Most Americans fear big government. America has always been concerned about central government and the abuse of power. The Declaration of Independence, the Constitution, and the Bill of Rights concentrate on the force of government and attempt to restrict and defuse the power of politicians. Recently, Americans have attempted to limit the power and control of government in the form of term limits and spending caps.
Most Americans want smaller and locally controlled governance. Citizens want more say in how they are governed. If democracy and freedom are to survive, government must be restricted to necessary core functions. The federal government must focus on defense and the enumerated powers conferred in the Constitution.
State government and local communities attend to education and social policies. The era of central controlling and planning cannot continue. The citizen must have more say over government, which can only be effective in local communities.
So far there is only one bold plan to restructure the powers between the federal, state, and local communities: the "Tea Party Budget." Thousands of people contributed to this budget. The Tea Party Budget restricts federal spending, as follows:
- Cuts, caps, and balances spending
- Balances the federal budget without tax hikes
- Reduces federal spending by $9.7 trillion over the coming decade
- Eliminates four Departments (Energy, Education, Commerce, and HUD)
- Privatizes and downsizes dozens of departments, agencies, and programs
- Reduces federal outlays from their current level of 24 percent of gross domestic product (GDP), the highest since World War II, to a more realistic 16 percent
- Gives individuals more ownership, choice, and control of their retirement through optional Social Security accounts
- Lets seniors enroll in the congressional healthcare plan.
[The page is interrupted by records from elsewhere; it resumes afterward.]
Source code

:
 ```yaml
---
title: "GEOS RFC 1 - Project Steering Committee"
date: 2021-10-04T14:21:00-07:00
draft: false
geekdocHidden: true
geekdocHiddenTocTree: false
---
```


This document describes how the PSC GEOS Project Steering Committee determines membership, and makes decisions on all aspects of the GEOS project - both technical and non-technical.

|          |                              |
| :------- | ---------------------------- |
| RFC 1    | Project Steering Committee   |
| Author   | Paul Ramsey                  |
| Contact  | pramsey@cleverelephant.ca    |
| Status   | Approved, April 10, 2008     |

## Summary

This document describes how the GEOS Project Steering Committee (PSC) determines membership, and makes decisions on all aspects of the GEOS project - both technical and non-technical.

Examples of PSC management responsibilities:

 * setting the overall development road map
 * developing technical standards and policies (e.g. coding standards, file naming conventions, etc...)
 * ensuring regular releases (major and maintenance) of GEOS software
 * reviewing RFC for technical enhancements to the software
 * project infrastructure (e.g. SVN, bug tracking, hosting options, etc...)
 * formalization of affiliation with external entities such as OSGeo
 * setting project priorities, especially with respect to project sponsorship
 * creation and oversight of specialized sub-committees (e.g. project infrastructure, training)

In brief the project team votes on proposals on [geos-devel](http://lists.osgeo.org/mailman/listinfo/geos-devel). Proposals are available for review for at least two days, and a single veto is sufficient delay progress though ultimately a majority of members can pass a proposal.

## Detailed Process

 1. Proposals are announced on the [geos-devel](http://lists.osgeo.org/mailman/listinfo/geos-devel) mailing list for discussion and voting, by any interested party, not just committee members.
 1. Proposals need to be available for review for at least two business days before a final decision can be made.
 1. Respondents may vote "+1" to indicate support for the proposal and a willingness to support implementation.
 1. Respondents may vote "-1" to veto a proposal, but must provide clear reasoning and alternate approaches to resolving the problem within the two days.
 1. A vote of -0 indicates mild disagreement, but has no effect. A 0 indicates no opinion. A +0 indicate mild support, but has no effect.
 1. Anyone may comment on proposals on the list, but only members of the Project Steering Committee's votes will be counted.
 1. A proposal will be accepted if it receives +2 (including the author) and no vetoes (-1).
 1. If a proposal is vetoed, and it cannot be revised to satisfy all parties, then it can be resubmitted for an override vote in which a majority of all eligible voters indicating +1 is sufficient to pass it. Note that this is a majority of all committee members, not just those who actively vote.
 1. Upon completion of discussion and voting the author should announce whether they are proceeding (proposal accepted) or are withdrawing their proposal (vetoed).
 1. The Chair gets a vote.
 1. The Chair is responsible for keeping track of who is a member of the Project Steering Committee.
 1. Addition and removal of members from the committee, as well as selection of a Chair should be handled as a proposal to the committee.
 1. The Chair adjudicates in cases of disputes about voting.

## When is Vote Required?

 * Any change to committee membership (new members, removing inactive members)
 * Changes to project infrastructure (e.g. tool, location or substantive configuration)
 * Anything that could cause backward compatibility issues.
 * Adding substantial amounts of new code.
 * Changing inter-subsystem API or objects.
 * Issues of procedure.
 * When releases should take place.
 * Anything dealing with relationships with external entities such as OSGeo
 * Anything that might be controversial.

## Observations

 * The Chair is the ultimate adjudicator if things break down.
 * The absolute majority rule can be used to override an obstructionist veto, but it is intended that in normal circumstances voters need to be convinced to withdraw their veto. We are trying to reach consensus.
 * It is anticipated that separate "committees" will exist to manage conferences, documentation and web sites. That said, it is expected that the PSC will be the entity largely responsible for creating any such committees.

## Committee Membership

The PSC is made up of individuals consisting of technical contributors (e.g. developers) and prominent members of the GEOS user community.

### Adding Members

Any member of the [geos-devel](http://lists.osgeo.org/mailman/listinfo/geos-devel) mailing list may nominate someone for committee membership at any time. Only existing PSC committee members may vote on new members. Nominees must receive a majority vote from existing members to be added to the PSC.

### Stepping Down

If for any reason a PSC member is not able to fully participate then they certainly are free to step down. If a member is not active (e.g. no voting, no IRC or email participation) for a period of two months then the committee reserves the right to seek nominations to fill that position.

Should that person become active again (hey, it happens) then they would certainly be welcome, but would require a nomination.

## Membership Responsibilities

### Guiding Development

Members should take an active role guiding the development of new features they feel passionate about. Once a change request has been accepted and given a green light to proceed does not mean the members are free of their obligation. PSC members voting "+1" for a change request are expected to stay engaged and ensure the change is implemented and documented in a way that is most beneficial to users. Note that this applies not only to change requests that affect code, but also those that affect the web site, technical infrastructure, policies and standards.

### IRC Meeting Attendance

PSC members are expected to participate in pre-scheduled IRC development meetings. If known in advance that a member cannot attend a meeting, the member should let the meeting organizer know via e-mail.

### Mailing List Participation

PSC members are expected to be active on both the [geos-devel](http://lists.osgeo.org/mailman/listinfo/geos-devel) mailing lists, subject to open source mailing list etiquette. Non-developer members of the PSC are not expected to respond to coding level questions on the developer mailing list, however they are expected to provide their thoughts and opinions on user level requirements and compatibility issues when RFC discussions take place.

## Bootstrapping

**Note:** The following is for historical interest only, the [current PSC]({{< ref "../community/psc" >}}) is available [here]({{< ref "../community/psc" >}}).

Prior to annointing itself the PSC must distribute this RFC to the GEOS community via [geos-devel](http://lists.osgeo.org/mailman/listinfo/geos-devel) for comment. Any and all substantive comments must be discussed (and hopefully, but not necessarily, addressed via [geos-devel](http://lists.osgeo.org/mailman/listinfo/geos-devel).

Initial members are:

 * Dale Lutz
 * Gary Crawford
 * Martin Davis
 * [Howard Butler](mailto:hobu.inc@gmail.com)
Following the example of welfare reform, the Tea Party Budget devolves federal programs to the states and local communities. Education, Food Stamps, work-ready programs and many other programs are returned to the states, where Americans have more input and control.
The Tea Party Budget moves America boldly back toward the Founders' vision of limited, constitutional government. In the age of the Internet, nothing is impossible.
Support the Tea Party Budget. The countries that restrict arrogant politicians and support personal freedom will control this century and devolve government back to the people. It is essential for our children and grandchildren. It will not be easy, but it can be accomplished.